RECORDED DATA: Begin

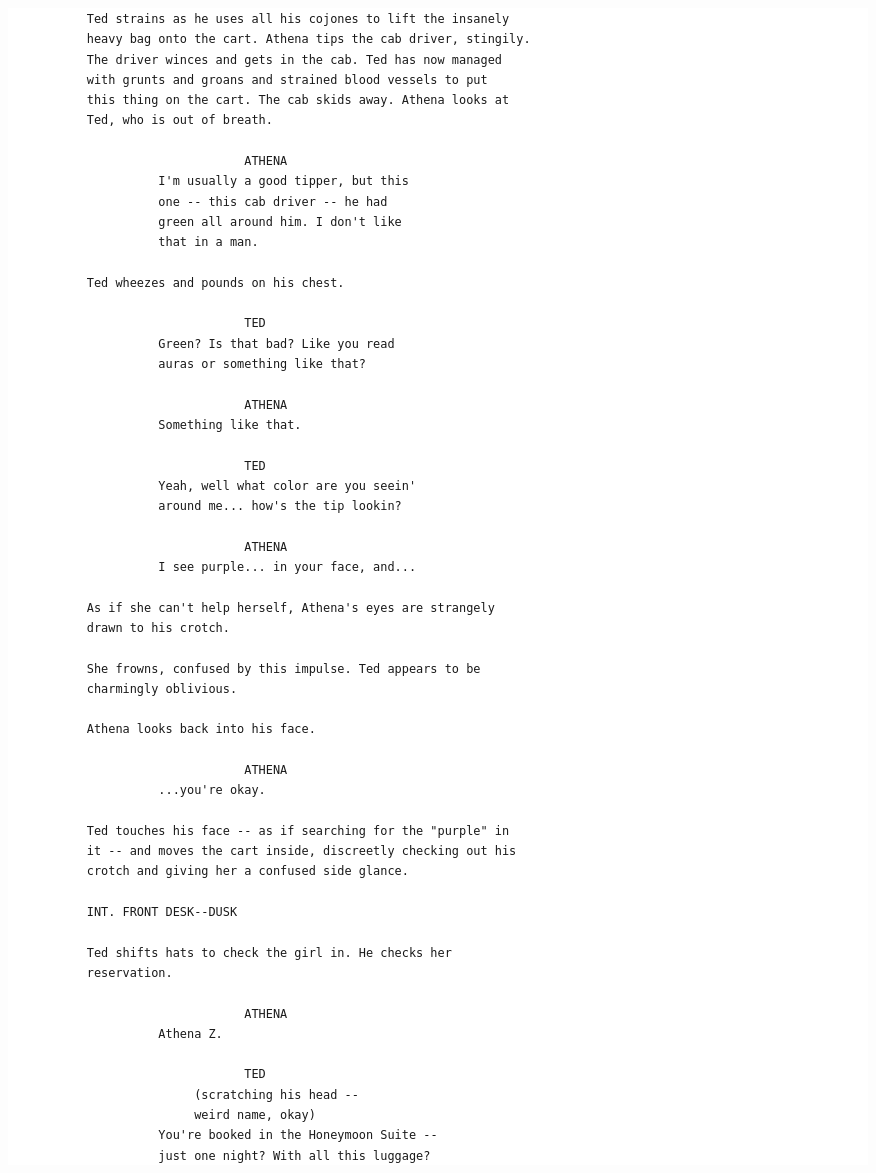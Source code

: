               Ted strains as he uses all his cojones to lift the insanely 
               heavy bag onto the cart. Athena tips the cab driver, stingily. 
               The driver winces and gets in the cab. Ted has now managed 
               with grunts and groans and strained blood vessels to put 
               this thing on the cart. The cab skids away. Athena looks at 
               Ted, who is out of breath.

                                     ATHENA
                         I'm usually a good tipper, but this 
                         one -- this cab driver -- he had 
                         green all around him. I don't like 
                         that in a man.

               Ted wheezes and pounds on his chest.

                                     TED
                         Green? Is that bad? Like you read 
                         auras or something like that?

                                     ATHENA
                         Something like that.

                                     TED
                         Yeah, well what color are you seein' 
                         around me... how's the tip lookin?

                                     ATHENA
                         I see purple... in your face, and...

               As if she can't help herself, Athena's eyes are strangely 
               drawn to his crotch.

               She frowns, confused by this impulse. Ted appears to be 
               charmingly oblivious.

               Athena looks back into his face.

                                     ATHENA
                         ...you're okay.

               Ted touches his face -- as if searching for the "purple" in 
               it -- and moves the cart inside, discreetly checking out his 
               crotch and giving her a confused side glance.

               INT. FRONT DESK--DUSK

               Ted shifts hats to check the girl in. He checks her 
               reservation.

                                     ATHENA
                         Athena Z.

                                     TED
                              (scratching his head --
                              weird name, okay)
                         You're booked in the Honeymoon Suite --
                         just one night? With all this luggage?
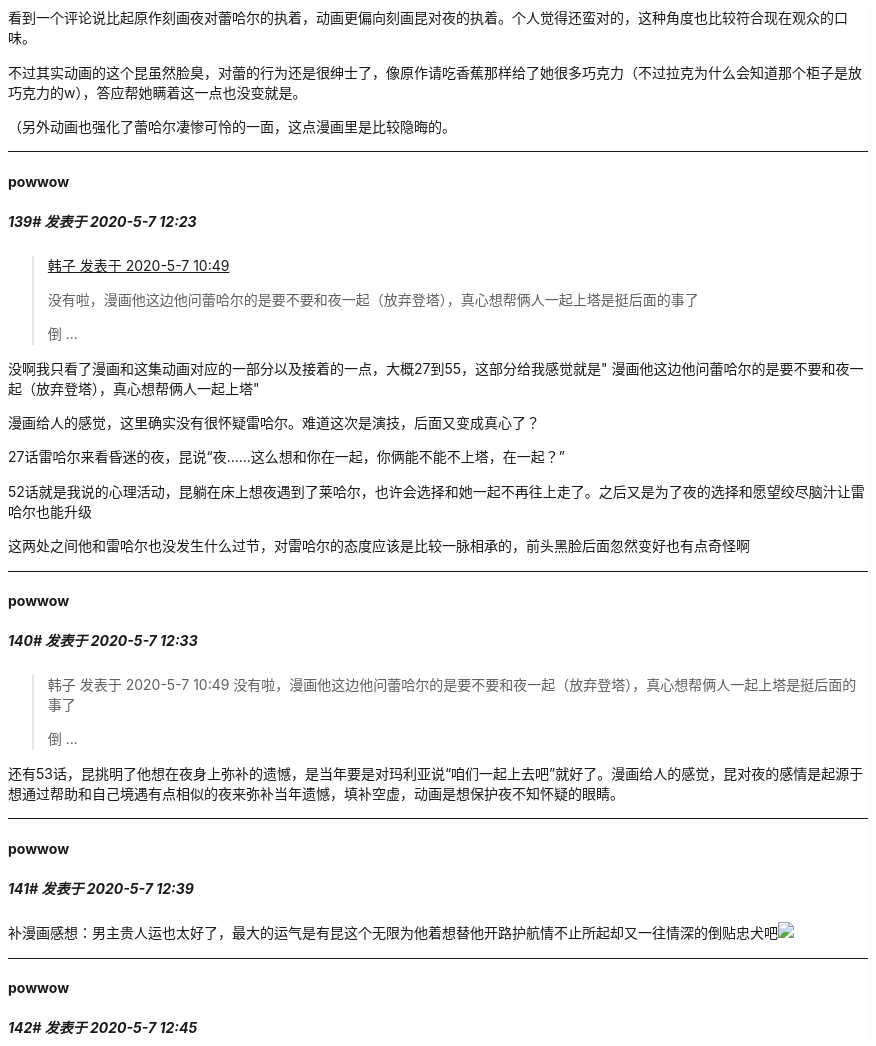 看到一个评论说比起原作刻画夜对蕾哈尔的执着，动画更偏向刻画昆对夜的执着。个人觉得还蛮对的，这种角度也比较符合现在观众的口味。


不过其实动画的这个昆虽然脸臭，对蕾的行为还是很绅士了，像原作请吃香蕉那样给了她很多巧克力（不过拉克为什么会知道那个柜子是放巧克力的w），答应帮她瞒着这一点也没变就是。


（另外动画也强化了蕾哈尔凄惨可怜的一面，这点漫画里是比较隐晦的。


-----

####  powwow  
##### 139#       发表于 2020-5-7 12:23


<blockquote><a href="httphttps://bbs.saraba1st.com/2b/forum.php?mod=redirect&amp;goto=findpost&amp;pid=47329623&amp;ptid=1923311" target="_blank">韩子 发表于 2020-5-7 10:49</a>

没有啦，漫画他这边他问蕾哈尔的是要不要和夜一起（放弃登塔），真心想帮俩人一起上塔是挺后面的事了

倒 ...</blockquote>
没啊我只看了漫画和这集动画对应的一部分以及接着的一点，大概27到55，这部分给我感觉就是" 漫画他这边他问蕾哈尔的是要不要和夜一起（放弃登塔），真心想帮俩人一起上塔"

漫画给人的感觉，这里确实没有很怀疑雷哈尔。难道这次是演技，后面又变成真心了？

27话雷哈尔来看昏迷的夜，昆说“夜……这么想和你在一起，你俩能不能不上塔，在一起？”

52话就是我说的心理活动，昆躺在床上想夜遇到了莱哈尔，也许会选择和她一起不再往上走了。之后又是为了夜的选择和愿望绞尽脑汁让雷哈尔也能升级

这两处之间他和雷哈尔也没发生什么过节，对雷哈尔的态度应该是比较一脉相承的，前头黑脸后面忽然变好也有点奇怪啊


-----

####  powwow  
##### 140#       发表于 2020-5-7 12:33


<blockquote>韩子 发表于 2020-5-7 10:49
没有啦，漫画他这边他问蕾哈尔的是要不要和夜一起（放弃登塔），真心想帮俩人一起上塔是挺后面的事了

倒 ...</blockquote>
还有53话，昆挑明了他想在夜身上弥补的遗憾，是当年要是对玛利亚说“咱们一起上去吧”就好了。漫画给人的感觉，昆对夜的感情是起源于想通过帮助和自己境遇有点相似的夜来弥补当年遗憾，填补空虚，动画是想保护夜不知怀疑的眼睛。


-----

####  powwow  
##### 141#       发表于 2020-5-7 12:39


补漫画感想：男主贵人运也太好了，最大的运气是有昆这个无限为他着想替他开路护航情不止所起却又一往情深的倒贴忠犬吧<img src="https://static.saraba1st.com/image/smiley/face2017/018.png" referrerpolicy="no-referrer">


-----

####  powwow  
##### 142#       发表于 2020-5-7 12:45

RECORDED DATA: End
RECORDED DATA: Begin

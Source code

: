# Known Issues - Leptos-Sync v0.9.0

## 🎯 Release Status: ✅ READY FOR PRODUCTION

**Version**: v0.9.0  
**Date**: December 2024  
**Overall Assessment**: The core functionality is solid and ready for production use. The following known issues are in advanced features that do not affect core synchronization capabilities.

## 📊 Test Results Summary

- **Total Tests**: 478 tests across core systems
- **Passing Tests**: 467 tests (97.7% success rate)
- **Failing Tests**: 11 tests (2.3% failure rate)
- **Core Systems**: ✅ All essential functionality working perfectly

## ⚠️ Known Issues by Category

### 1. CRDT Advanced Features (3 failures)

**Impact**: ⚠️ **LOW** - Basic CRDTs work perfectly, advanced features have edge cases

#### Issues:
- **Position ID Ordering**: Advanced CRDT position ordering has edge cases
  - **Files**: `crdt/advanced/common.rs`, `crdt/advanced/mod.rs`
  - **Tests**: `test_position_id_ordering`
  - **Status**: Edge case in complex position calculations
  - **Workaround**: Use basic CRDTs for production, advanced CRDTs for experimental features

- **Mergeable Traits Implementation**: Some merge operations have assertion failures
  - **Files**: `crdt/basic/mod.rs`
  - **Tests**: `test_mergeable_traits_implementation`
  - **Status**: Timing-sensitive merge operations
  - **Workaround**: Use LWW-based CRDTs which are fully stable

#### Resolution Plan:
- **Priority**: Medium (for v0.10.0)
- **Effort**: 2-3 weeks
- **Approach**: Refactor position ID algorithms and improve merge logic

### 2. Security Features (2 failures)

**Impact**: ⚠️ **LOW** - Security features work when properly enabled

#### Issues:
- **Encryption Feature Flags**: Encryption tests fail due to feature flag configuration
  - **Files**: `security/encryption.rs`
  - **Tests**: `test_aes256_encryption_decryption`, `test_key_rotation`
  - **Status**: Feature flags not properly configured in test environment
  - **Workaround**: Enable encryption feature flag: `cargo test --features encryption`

RECORDED DATA: End

Print, without alteration, only the lines above between the one holding "The driver winces" and the one holding "drawn to his crotch.", inclusive.

               The driver winces and gets in the cab. Ted has now managed 
               with grunts and groans and strained blood vessels to put 
               this thing on the cart. The cab skids away. Athena looks at 
               Ted, who is out of breath.

                                     ATHENA
                         I'm usually a good tipper, but this 
                         one -- this cab driver -- he had 
                         green all around him. I don't like 
                         that in a man.

               Ted wheezes and pounds on his chest.

                                     TED
                         Green? Is that bad? Like you read 
                         auras or something like that?

                                     ATHENA
                         Something like that.

                                     TED
                         Yeah, well what color are you seein' 
                         around me... how's the tip lookin?

                                     ATHENA
                         I see purple... in your face, and...

               As if she can't help herself, Athena's eyes are strangely 
               drawn to his crotch.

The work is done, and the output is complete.